Grounding

Power outages ain’t what they used to be.

When I think about power outages when I was a kid, in rural Arizona, they were a lot different. Usually they happened during the July-August rainy season. And usually they involved big thunderstorms. The sort that get a CGI sequence in movies. Lightning every couple of seconds, wind that blew like jet engines, and cold drifts of blowing rain that cut through the hot air like icicles to splatter on the dirt and evaporate quickly. But the best part came before the actual storm: still air, distant thunder, and towering cumulonimbus clouds that were black as God’s wrath and almost as loud. It reminded you of how small your little house on a hill in the desert was. It made one little kid realize just how BIG the sky is, how high, how wide, how sublime.

Now it’s different. Now it’s during the day, but during the broad daylight. It’s during the time of day where the southwestern sun makes the air look flat. Like shadows are merely the parts where the sun hasn’t hit yet, they aren’t cooler or darker in any meaningful way. Everything looks like a bad photographer has cranked up the warmth way too high in photoshop. During the outage, those cool pockets of air we call buildings almost immediately heat up and become stuffy boxes of stucco. People appear on the street in denim shorts and bad moods. The idyllic “block party” atmosphere you’d expect from Coca-Cola commercials and TV show episodes consists of mostly pissed off adults griping about cell service and if anyone knows what the power company is doing. That one guy is calling his friends about what parts of town exactly are out. A couple kids are idly waving their arms and balancing on the sidewalk. It’s almost hard to breathe it’s so hot.

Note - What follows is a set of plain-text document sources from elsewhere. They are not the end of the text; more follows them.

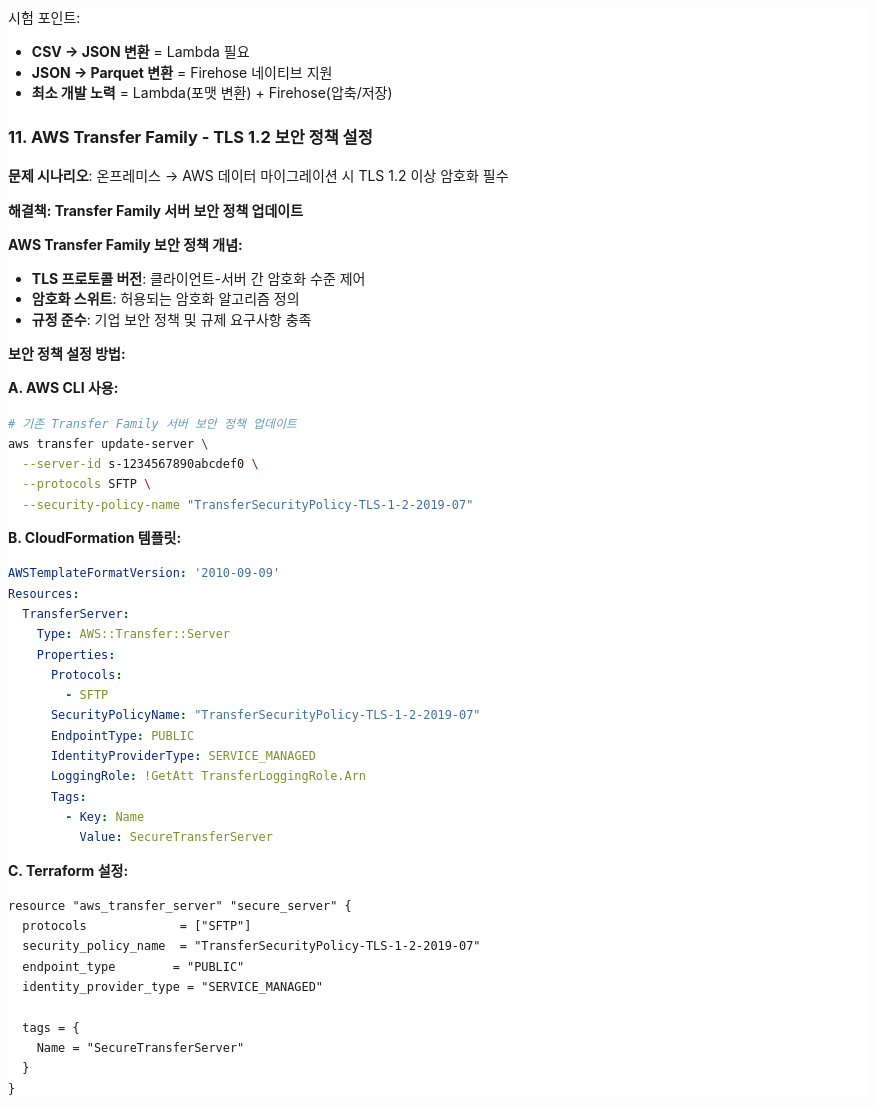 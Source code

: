 시험 포인트:
- **CSV → JSON 변환** = Lambda 필요
- **JSON → Parquet 변환** = Firehose 네이티브 지원
- **최소 개발 노력** = Lambda(포맷 변환) + Firehose(압축/저장)


### 11. AWS Transfer Family - TLS 1.2 보안 정책 설정

**문제 시나리오**: 온프레미스 → AWS 데이터 마이그레이션 시 TLS 1.2 이상 암호화 필수

**해결책: Transfer Family 서버 보안 정책 업데이트**

**AWS Transfer Family 보안 정책 개념:**
- **TLS 프로토콜 버전**: 클라이언트-서버 간 암호화 수준 제어
- **암호화 스위트**: 허용되는 암호화 알고리즘 정의
- **규정 준수**: 기업 보안 정책 및 규제 요구사항 충족

**보안 정책 설정 방법:**

**A. AWS CLI 사용:**
```bash
# 기존 Transfer Family 서버 보안 정책 업데이트
aws transfer update-server \
  --server-id s-1234567890abcdef0 \
  --protocols SFTP \
  --security-policy-name "TransferSecurityPolicy-TLS-1-2-2019-07"
```

**B. CloudFormation 템플릿:**
```yaml
AWSTemplateFormatVersion: '2010-09-09'
Resources:
  TransferServer:
    Type: AWS::Transfer::Server
    Properties:
      Protocols:
        - SFTP
      SecurityPolicyName: "TransferSecurityPolicy-TLS-1-2-2019-07"
      EndpointType: PUBLIC
      IdentityProviderType: SERVICE_MANAGED
      LoggingRole: !GetAtt TransferLoggingRole.Arn
      Tags:
        - Key: Name
          Value: SecureTransferServer
```

**C. Terraform 설정:**
```hcl
resource "aws_transfer_server" "secure_server" {
  protocols             = ["SFTP"]
  security_policy_name  = "TransferSecurityPolicy-TLS-1-2-2019-07"
  endpoint_type        = "PUBLIC"
  identity_provider_type = "SERVICE_MANAGED"
  
  tags = {
    Name = "SecureTransferServer"
  }
}
```

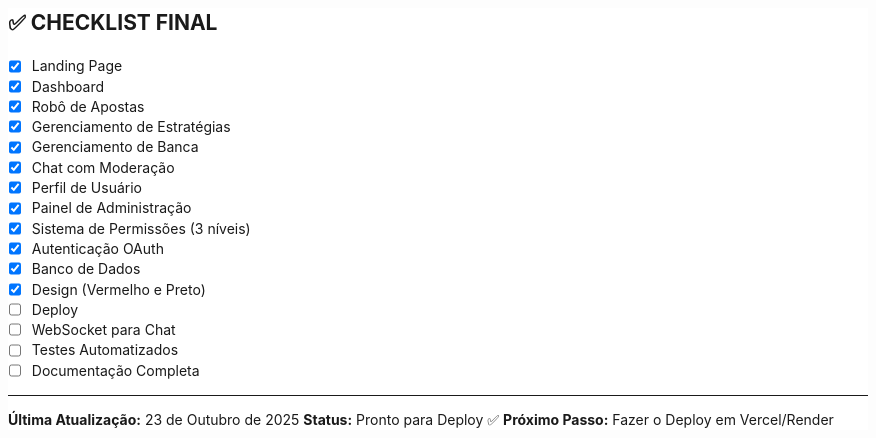 ## ✅ CHECKLIST FINAL

- [x] Landing Page
- [x] Dashboard
- [x] Robô de Apostas
- [x] Gerenciamento de Estratégias
- [x] Gerenciamento de Banca
- [x] Chat com Moderação
- [x] Perfil de Usuário
- [x] Painel de Administração
- [x] Sistema de Permissões (3 níveis)
- [x] Autenticação OAuth
- [x] Banco de Dados
- [x] Design (Vermelho e Preto)
- [ ] Deploy
- [ ] WebSocket para Chat
- [ ] Testes Automatizados
- [ ] Documentação Completa

---

**Última Atualização:** 23 de Outubro de 2025
**Status:** Pronto para Deploy ✅
**Próximo Passo:** Fazer o Deploy em Vercel/Render

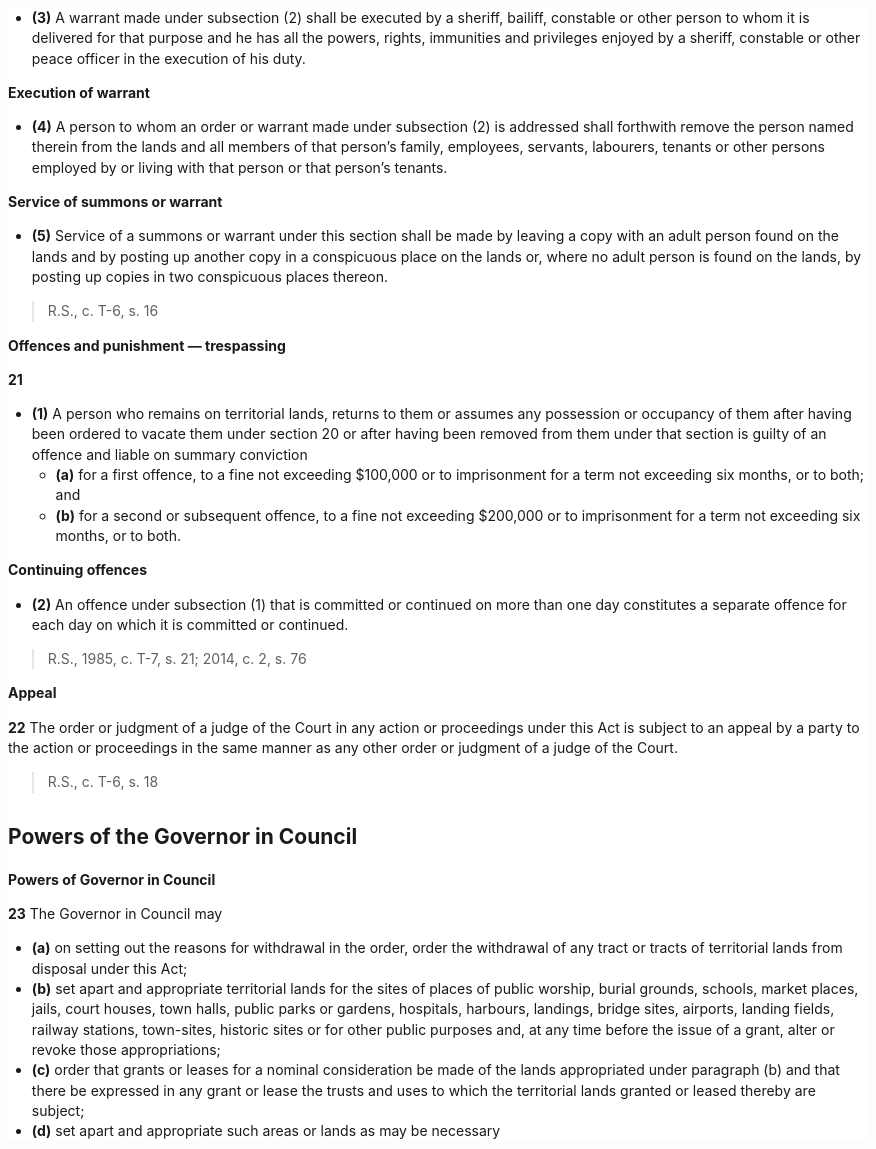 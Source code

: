 - **(3)** A warrant made under subsection (2) shall be executed by a sheriff, bailiff, constable or other person to whom it is delivered for that purpose and he has all the powers, rights, immunities and privileges enjoyed by a sheriff, constable or other peace officer in the execution of his duty.

**Execution of warrant**

- **(4)** A person to whom an order or warrant made under subsection (2) is addressed shall forthwith remove the person named therein from the lands and all members of that person’s family, employees, servants, labourers, tenants or other persons employed by or living with that person or that person’s tenants.

**Service of summons or warrant**

- **(5)** Service of a summons or warrant under this section shall be made by leaving a copy with an adult person found on the lands and by posting up another copy in a conspicuous place on the lands or, where no adult person is found on the lands, by posting up copies in two conspicuous places thereon.
> R.S., c. T-6, s. 16





**Offences and punishment — trespassing**

**21** 

- **(1)** A person who remains on territorial lands, returns to them or assumes any possession or occupancy of them after having been ordered to vacate them under section 20 or after having been removed from them under that section is guilty of an offence and liable on summary conviction
	- **(a)** for a first offence, to a fine not exceeding $100,000 or to imprisonment for a term not exceeding six months, or to both; and
	- **(b)** for a second or subsequent offence, to a fine not exceeding $200,000 or to imprisonment for a term not exceeding six months, or to both.

**Continuing offences**

- **(2)** An offence under subsection (1) that is committed or continued on more than one day constitutes a separate offence for each day on which it is committed or continued.
> R.S., 1985, c. T-7, s. 21; 2014, c. 2, s. 76





**Appeal**

**22** The order or judgment of a judge of the Court in any action or proceedings under this Act is subject to an appeal by a party to the action or proceedings in the same manner as any other order or judgment of a judge of the Court.
> R.S., c. T-6, s. 18





## Powers of the Governor in Council



**Powers of Governor in Council**

**23** The Governor in Council may
- **(a)** on setting out the reasons for withdrawal in the order, order the withdrawal of any tract or tracts of territorial lands from disposal under this Act;
- **(b)** set apart and appropriate territorial lands for the sites of places of public worship, burial grounds, schools, market places, jails, court houses, town halls, public parks or gardens, hospitals, harbours, landings, bridge sites, airports, landing fields, railway stations, town-sites, historic sites or for other public purposes and, at any time before the issue of a grant, alter or revoke those appropriations;
- **(c)** order that grants or leases for a nominal consideration be made of the lands appropriated under paragraph (b) and that there be expressed in any grant or lease the trusts and uses to which the territorial lands granted or leased thereby are subject;
- **(d)** set apart and appropriate such areas or lands as may be necessary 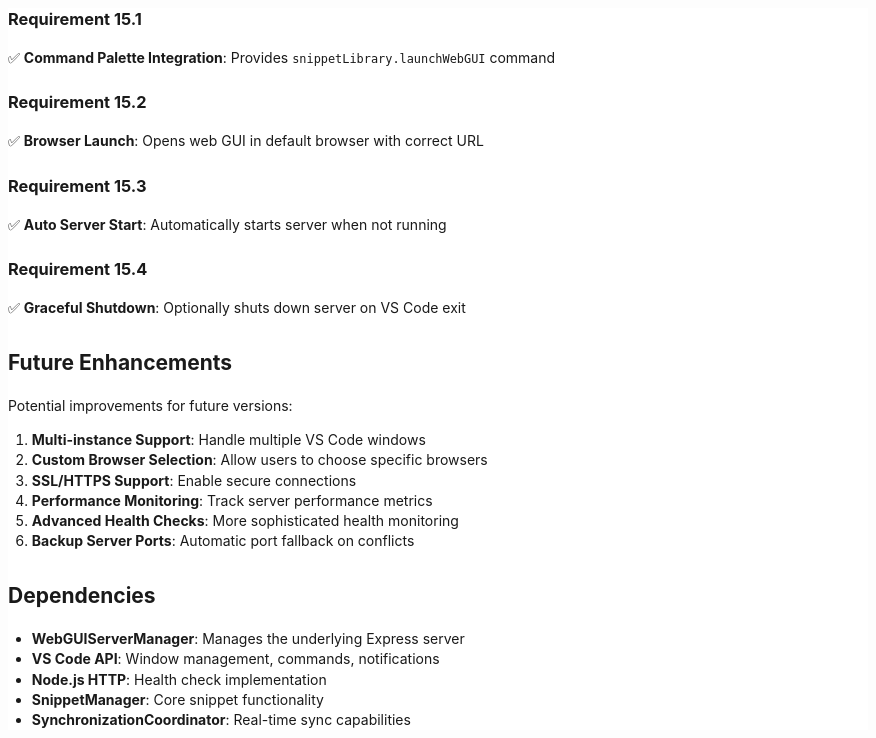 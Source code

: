 ### Requirement 15.1

✅ **Command Palette Integration**: Provides `snippetLibrary.launchWebGUI` command

### Requirement 15.2

✅ **Browser Launch**: Opens web GUI in default browser with correct URL

### Requirement 15.3

✅ **Auto Server Start**: Automatically starts server when not running

### Requirement 15.4

✅ **Graceful Shutdown**: Optionally shuts down server on VS Code exit

## Future Enhancements

Potential improvements for future versions:

1. **Multi-instance Support**: Handle multiple VS Code windows
2. **Custom Browser Selection**: Allow users to choose specific browsers
3. **SSL/HTTPS Support**: Enable secure connections
4. **Performance Monitoring**: Track server performance metrics
5. **Advanced Health Checks**: More sophisticated health monitoring
6. **Backup Server Ports**: Automatic port fallback on conflicts

## Dependencies

- **WebGUIServerManager**: Manages the underlying Express server
- **VS Code API**: Window management, commands, notifications
- **Node.js HTTP**: Health check implementation
- **SnippetManager**: Core snippet functionality
- **SynchronizationCoordinator**: Real-time sync capabilities
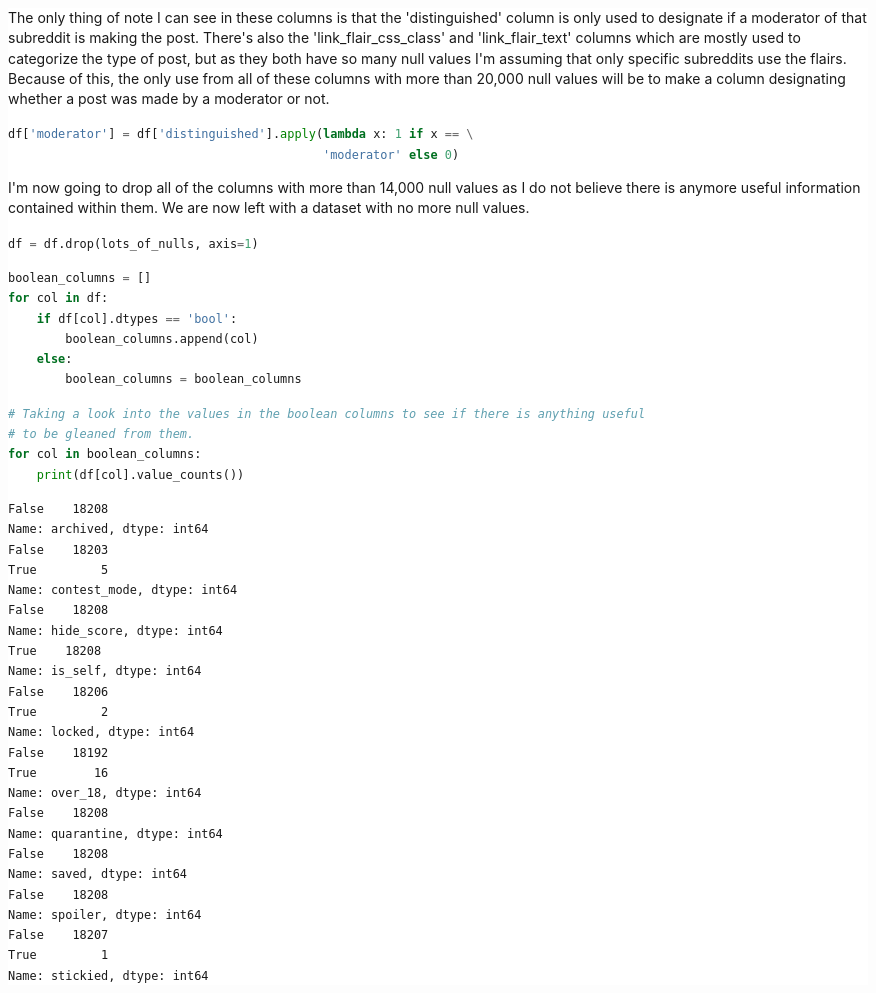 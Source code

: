 
The only thing of note I can see in these columns is that the 'distinguished' column is only used to designate if a moderator of that subreddit is making the post. There's also the 'link_flair_css_class' and 'link_flair_text' columns which are mostly used to categorize the type of post, but as they both have so many null values I'm assuming that only specific subreddits use the flairs. Because of this, the only use from all of these columns with more than 20,000 null values will be to make a column designating whether a post was made by a moderator or not.


```python
df['moderator'] = df['distinguished'].apply(lambda x: 1 if x == \
                                            'moderator' else 0)
```

I'm now going to drop all of the columns with more than 14,000 null values as I do not believe there is anymore useful information contained within them. We are now left with a dataset with no more null values.


```python
df = df.drop(lots_of_nulls, axis=1)
```


```python
boolean_columns = []
for col in df:
    if df[col].dtypes == 'bool':
        boolean_columns.append(col)
    else:
        boolean_columns = boolean_columns
```


```python
# Taking a look into the values in the boolean columns to see if there is anything useful
# to be gleaned from them.
for col in boolean_columns:
    print(df[col].value_counts())
```

    False    18208
    Name: archived, dtype: int64
    False    18203
    True         5
    Name: contest_mode, dtype: int64
    False    18208
    Name: hide_score, dtype: int64
    True    18208
    Name: is_self, dtype: int64
    False    18206
    True         2
    Name: locked, dtype: int64
    False    18192
    True        16
    Name: over_18, dtype: int64
    False    18208
    Name: quarantine, dtype: int64
    False    18208
    Name: saved, dtype: int64
    False    18208
    Name: spoiler, dtype: int64
    False    18207
    True         1
    Name: stickied, dtype: int64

So people leave. They get in their cars, crank the AC up, fight through the downed intersections with the assistance of beleaguered police officers, and indulge in retail therapy. They run errands, or go to the movies, and they find the closest example of artificially cooled civilization that is still harnassing lightning.

There’s really nothing wrong with that.

It does serve to remind us of how completely ludicrous it is to live anywhere where the average temperature regularly can fry eggs on sidewalks and then to crank that temperature higher by seeding the landscape with vast oceans of concrete and asphalt that retain and concentrate that heat. Forget the choking smog of vehicles, the real source of the heat is the reflective glass and the concentration of bodily energy transfer. The apartment buildings with their stacks of individual environments, bio-pods of isolation, and the big box stores with row upon row of glowing fluorescent lights filling their industrial ceiling areas. Humans pursue individual areas of ideal environment by creating vast support systems that directly create hostile areas around that environment.

Also, anyone ever think about where that water is coming from? My family has worked on water wells for a couple generations, and even I am barely conscious of what I’m doing when I pull another glass of life giving water from the tap and slug it down.

Desert life, from LA to Dallas to Las Vegas, is in constant combat with the environment. The desert wants everything brown and flat. The blowing wind, sand, and punishing sun all say: adapt or die. The wildlife is all scavengers, burrowers, or actively venomous. The few true predators live in the mountains and other cool areas, and subsist by killing the scavengers, each other, or becoming scavengers themselves. Even the plants are thorned and poisonous.

So when the power goes out, it just reminds us that in the event of societal collapse. We are the first to go.